Wakefield is kind of a wonder.
“Sandy Wexler” marks the third Netflix Original Film starring Adam Sandler (and his friends) and second directed by Steven Brill. To say it’s the best of Sandler's three is only indicative of how unbearably awful the first two attempts were. Unlike “The Ridiculous 6” and “The Do-Over,” there’s some stuff here that works, and you can even, believe it or not, see glimpses of the Sandler who has put effort into films like “Punch-Drunk Love” and “Funny People.” This is Sandler’s first actual Netflix performance. It’s in a film that still sucks.
It took until this movie for me to realize that Netflix should be pissed. What I’ve come to notice as the critic of all of the Happy Madison Netflix films is that the creators of these movies, Sandler in particular, saw Netflix as a place to lower their efforts. And those efforts weren’t too high when these films were going theatrical. Everything has felt like a first draft. Every scene goes on longer than it needs to as if no one ever considered the timing of the final product because, well, it’s just Netflix. Running times over two hours; jokes that seem like they’re never going to end; supporting roles filled by buddies who often look like they’re just there for the catering—well, it’s just Netflix.
Sandler plays the title character, a low-level talent manager in the ‘90s—one of his major clients is “the guy who got his heart ripped out of his chest in 'Temple of Doom'”—who is being remembered by friends and colleagues at some sort of modern day gathering that’s unclear. And so the film cuts back and forth between Sandy’s story and celebrities “remembering Sandy,” including Jewel, Vanilla Ice, Pauly Shore, Baba Booey, Henry Winkler, Jimmy Kimmel, Conan O’Brien, and Salt N Pepa. Yes, it’s the weirdest collection of people at a party in Hollywood history. And it’s an even stranger structure in that the writers often give this crew the same thing to say over and over again. Sandy ate like a slob and laughed awkwardly, but he cared greatly about the people he managed, a ragtag crew of entertainers on the edge of the business.

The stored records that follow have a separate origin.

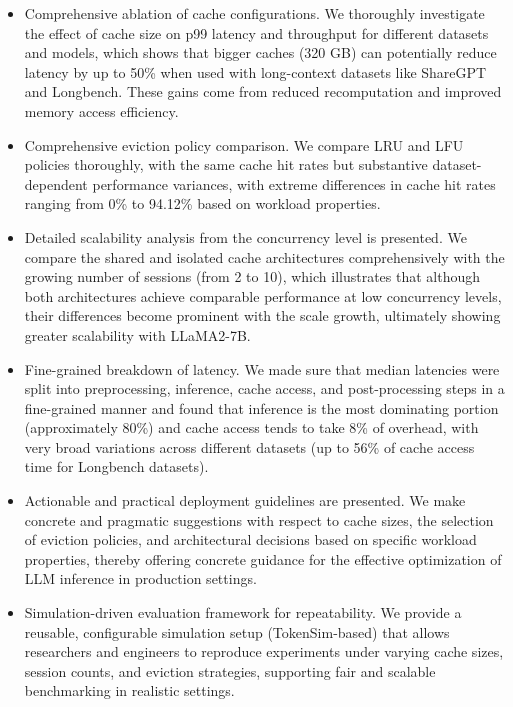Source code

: \documentclass[sigconf,nonacm]{acmart}
\begin{document}
\begin{itemize}[leftmargin=*]
\item Comprehensive ablation of cache configurations. We thoroughly investigate the effect of cache size on p99 latency and throughput for different datasets and models, which shows that bigger caches (320 GB) can potentially reduce latency by up to 50\% when used with long-context datasets like ShareGPT and Longbench. These gains come from reduced recomputation and improved memory access efficiency. 
\item Comprehensive eviction policy comparison. We compare LRU and LFU policies thoroughly, with the same cache hit rates but substantive dataset-dependent performance variances, with extreme differences in cache hit rates ranging from 0\% to 94.12\% based on workload properties.
\item Detailed scalability analysis from the concurrency level is presented. We compare the shared and isolated cache architectures comprehensively with the growing number of sessions (from 2 to 10), which illustrates that although both architectures achieve comparable performance at low concurrency levels, their differences become prominent with the scale growth, ultimately showing greater scalability with LLaMA2-7B.
\item Fine-grained breakdown of latency. We made sure that median latencies were split into preprocessing, inference, cache access, and post-processing steps in a fine-grained manner and found that inference is the most dominating portion (approximately 80\%) and cache access tends to take 8\% of overhead, with very broad variations across different datasets (up to 56\% of cache access time for Longbench datasets).
\item Actionable and practical deployment guidelines are presented. We make concrete and pragmatic suggestions with respect to cache sizes, the selection of eviction policies, and architectural decisions based on specific workload properties, thereby offering concrete guidance for the effective optimization of LLM inference in production settings.
\item Simulation-driven evaluation framework for repeatability. We provide a reusable, configurable simulation setup (TokenSim-based) that allows researchers and engineers to reproduce experiments under varying cache sizes, session counts, and eviction strategies, supporting fair and scalable benchmarking in realistic settings.
\end{itemize}
 
\end{document}
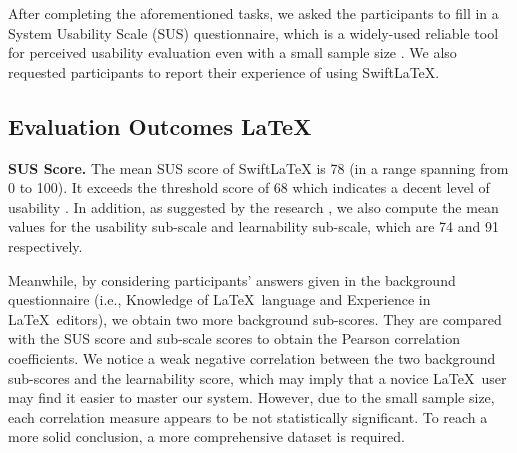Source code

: \documentclass[sigconf]{acmart}
\begin{document}
After completing the aforementioned tasks, we asked the participants to fill in a System Usability Scale (SUS) questionnaire, which is a widely-used reliable tool for perceived usability evaluation even with a small sample size \cite{brooke1996sus}.
We also requested participants to report their experience of using SwiftLaTeX.

\subsection{Evaluation Outcomes \LaTeX{}}


\textbf{SUS Score.}
The mean SUS score of SwiftLaTeX is 78 (in a range spanning from 0 to 100). It exceeds the threshold score of 68 which  indicates a decent level of usability \cite{brooke1996sus}. 
In addition, as suggested by the research \cite{lewis2009factor}, we also compute the mean values for the usability sub-scale and learnability sub-scale, which are 74 and 91 respectively. 

Meanwhile, by considering participants' answers given in the background questionnaire (i.e., Knowledge of \LaTeX\ language and Experience in \LaTeX\ editors), we obtain two more background sub-scores.
They are compared with the SUS score and sub-scale scores to obtain the Pearson correlation coefficients. 
We notice a weak negative correlation between the two background sub-scores and the learnability score, which may imply that a novice \LaTeX\ user may find it easier to master our system.
However, due to the small sample size, each correlation measure appears to be not statistically significant. To reach a more solid conclusion, a more comprehensive dataset is required.
\end{document}
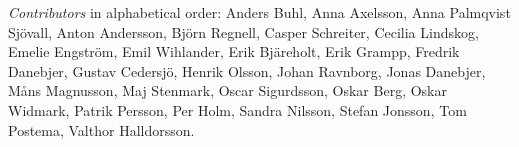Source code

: \emph{Contributors} in alphabetical order:
Anders Buhl,
Anna Axelsson,
Anna Palmqvist Sjövall,
Anton Andersson,
Björn Regnell,
Casper Schreiter,
Cecilia Lindskog,
Emelie Engström,
Emil Wihlander,
Erik Bjäreholt,
Erik Grampp,
Fredrik Danebjer,
Gustav Cedersjö,
Henrik Olsson,
Johan Ravnborg,
Jonas Danebjer, 
Måns Magnusson,
Maj Stenmark,
Oscar Sigurdsson,
Oskar Berg,
Oskar Widmark,
Patrik Persson,
Per Holm,
Sandra Nilsson,
Stefan Jonsson,
Tom Postema,
Valthor Halldorsson. 
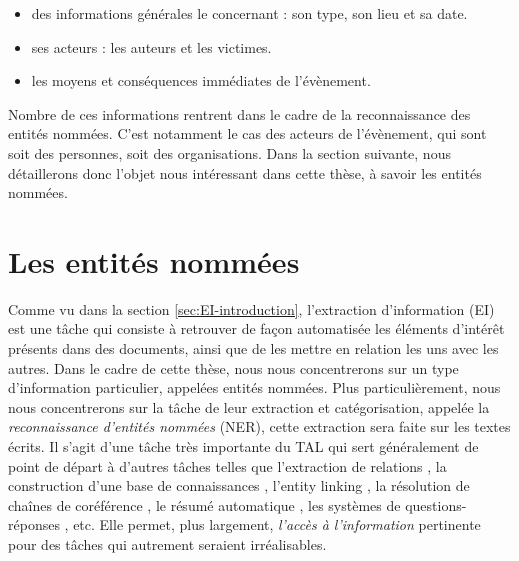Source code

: \documentclass[12pt,a4paper,times,twoside,openright]{report}
\begin{document}
\begin{itemize}
    \item des informations générales le concernant : son type, son lieu et sa date.
    \item ses acteurs : les auteurs et les victimes.
    \item les moyens et conséquences immédiates de l'évènement.
\end{itemize}

Nombre de ces informations rentrent dans le cadre de la reconnaissance des entités nommées. C'est notamment le cas des acteurs de l'évènement, qui sont soit des personnes, soit des organisations. Dans la section suivante, nous détaillerons donc l'objet nous intéressant dans cette thèse, à savoir les entités nommées.



    \section{Les entités nommées}
    \label{sec:NE-introduction}
Comme vu dans la section \ref{sec:EI-introduction}, l'extraction d'information (EI) est une tâche qui consiste à retrouver de façon automatisée les éléments d'intérêt présents dans des documents, ainsi que de les mettre en relation les uns avec les autres. Dans le cadre de cette thèse, nous nous concentrerons sur un type d'information particulier, appelées entités nommées. Plus particulièrement, nous nous concentrerons sur la tâche de leur extraction et catégorisation, appelée la \emph{reconnaissance d'entités nommées} (NER), cette extraction sera faite sur les textes écrits. Il s'agit d'une tâche très importante du TAL qui sert généralement de point de départ à d'autres tâches telles que l'extraction de relations \citep{bunescu2005}, la construction d'une base de connaissances \citep{surdeanu2013overview}, l'entity linking \citep{doddington2004automatic}, la résolution de chaînes de coréférence \citep{denis2009global,durrett2014joint,hajishirzi2013joint}, le résumé automatique \citep{gupta2011named}, les systèmes de questions-réponses \citep{han2017answer}, etc. Elle permet, plus largement, \emph{l'accès à l'information} \citep{nouvel2015entites} pertinente pour des tâches qui autrement seraient irréalisables.
\end{document}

Sandy’s clients include a ventriloquist who is always with his dummies (Kevin James), a daredevil who sucks at his job (Nick Swardson), and a mediocre stand-up comedian (Colin Quinn). None of them are particularly talented, but Wexler never tells them that, and there’s an interesting story that develops in the film about the tragedy of living life as a yes-man. At a certain point, you have to say no and you have to help people face the reality of a fame-less life. That story is a subplot to the much greater arc of Courtney (Jennifer Hudson), an R&B singer who Sandy discovers at a theme park and turns into a massive star. Of course, Courtney becomes too big for Sandy. Of course, Sandy secretly loves Courtney. Of course, all of this is connected by wacky interludes meant to be funny, but you will very rarely laugh.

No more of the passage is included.